---------- Input records ----------

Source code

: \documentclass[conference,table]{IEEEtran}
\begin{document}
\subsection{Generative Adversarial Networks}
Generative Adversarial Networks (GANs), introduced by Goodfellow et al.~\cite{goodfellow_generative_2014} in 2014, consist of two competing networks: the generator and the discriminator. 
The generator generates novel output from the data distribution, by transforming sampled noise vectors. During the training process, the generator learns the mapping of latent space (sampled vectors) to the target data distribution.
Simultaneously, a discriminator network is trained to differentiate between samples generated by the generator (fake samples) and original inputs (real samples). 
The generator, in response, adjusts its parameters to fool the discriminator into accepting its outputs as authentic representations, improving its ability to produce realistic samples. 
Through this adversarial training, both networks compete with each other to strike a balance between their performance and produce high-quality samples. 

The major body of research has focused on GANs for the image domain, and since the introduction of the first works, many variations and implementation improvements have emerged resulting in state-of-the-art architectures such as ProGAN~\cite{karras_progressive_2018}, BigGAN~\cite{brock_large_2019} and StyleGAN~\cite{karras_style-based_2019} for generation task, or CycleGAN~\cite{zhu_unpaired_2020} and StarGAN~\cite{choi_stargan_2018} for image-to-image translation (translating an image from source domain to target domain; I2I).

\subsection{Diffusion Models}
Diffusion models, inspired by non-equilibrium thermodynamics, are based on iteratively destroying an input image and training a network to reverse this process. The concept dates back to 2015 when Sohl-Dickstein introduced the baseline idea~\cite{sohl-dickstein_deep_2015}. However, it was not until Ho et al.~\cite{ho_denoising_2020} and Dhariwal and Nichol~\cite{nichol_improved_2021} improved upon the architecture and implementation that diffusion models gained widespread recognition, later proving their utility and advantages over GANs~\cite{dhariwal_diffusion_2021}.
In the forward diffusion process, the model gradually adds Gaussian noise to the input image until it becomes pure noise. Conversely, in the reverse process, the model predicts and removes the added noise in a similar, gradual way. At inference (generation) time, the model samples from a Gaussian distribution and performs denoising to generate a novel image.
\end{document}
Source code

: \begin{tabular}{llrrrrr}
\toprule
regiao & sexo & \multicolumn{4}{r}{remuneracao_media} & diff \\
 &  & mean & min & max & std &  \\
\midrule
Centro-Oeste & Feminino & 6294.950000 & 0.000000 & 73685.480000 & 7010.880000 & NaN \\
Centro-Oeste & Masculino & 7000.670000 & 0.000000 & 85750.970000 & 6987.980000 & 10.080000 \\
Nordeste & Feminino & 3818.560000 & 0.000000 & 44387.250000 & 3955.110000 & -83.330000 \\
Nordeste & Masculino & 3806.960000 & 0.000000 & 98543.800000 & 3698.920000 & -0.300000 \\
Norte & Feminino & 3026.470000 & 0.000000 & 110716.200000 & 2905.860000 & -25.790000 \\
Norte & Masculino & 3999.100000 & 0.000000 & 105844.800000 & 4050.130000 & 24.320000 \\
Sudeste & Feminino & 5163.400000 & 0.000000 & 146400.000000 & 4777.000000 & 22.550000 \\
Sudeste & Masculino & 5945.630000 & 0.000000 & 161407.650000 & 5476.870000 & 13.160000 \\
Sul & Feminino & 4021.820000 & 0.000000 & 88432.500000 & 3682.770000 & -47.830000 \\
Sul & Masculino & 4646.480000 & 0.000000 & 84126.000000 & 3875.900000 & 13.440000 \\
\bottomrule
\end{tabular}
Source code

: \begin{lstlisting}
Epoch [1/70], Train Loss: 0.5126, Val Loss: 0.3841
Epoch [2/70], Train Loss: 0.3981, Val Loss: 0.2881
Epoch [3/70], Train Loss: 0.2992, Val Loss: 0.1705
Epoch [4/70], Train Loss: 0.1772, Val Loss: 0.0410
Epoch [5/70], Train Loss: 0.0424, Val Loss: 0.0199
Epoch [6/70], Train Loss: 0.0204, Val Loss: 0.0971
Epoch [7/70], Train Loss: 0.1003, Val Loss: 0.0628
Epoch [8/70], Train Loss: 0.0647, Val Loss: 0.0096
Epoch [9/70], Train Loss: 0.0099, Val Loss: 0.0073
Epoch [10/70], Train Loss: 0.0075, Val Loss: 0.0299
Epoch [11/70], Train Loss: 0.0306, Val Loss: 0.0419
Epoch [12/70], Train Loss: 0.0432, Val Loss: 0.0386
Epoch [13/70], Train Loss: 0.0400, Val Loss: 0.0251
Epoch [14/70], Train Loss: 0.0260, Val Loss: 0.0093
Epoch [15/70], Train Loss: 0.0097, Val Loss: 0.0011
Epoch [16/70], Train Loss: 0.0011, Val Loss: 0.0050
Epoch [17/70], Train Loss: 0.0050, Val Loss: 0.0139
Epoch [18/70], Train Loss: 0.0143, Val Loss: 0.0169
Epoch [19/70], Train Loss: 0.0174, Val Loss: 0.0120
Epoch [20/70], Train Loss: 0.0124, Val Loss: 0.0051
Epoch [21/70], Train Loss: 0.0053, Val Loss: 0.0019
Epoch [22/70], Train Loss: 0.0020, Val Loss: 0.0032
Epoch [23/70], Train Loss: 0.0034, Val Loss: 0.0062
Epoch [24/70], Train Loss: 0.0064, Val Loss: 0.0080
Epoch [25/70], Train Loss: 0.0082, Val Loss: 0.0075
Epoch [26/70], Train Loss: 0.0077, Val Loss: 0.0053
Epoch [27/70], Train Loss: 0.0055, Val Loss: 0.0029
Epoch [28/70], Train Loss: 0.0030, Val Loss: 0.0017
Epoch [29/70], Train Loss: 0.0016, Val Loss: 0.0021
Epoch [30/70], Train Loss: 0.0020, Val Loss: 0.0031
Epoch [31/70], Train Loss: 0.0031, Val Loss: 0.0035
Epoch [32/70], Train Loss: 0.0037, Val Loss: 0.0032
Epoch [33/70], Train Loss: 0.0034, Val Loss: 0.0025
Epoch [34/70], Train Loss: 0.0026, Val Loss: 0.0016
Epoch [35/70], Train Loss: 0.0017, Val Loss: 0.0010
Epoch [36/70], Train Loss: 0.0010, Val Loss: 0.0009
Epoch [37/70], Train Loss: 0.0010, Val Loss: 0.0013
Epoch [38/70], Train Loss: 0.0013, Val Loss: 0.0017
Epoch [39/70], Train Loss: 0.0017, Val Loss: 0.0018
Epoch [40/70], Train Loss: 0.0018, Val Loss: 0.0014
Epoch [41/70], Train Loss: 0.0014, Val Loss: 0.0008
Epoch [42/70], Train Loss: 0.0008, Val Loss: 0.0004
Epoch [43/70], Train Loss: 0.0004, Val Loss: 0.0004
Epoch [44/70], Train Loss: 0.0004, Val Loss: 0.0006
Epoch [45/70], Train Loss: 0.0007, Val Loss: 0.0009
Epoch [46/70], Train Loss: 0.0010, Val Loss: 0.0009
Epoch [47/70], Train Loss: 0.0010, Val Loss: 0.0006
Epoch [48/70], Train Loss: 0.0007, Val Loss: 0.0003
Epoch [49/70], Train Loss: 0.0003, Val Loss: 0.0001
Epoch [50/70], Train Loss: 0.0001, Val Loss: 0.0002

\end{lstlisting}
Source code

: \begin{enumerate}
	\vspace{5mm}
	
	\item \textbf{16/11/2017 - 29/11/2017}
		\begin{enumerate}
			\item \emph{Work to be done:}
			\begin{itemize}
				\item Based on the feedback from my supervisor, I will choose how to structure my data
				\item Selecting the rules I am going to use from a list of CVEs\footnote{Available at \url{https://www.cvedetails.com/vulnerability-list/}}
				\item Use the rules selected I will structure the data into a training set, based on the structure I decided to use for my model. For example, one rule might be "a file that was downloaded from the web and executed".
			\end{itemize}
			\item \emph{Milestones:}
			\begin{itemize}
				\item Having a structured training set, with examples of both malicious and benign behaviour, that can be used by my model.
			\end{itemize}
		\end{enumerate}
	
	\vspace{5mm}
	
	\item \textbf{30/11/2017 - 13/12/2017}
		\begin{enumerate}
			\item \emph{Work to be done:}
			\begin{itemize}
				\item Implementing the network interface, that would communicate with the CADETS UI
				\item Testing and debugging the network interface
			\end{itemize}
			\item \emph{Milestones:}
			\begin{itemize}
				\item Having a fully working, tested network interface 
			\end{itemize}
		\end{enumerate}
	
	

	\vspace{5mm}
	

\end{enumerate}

----------

Work request:
Please, starting with the first line of the material above, write out each line exactly and finish on the line that includes "Through this adversarial".

Answer section:
Source code

: \documentclass[conference,table]{IEEEtran}
\begin{document}
\subsection{Generative Adversarial Networks}
Generative Adversarial Networks (GANs), introduced by Goodfellow et al.~\cite{goodfellow_generative_2014} in 2014, consist of two competing networks: the generator and the discriminator. 
The generator generates novel output from the data distribution, by transforming sampled noise vectors. During the training process, the generator learns the mapping of latent space (sampled vectors) to the target data distribution.
Simultaneously, a discriminator network is trained to differentiate between samples generated by the generator (fake samples) and original inputs (real samples). 
The generator, in response, adjusts its parameters to fool the discriminator into accepting its outputs as authentic representations, improving its ability to produce realistic samples. 
Through this adversarial training, both networks compete with each other to strike a balance between their performance and produce high-quality samples. 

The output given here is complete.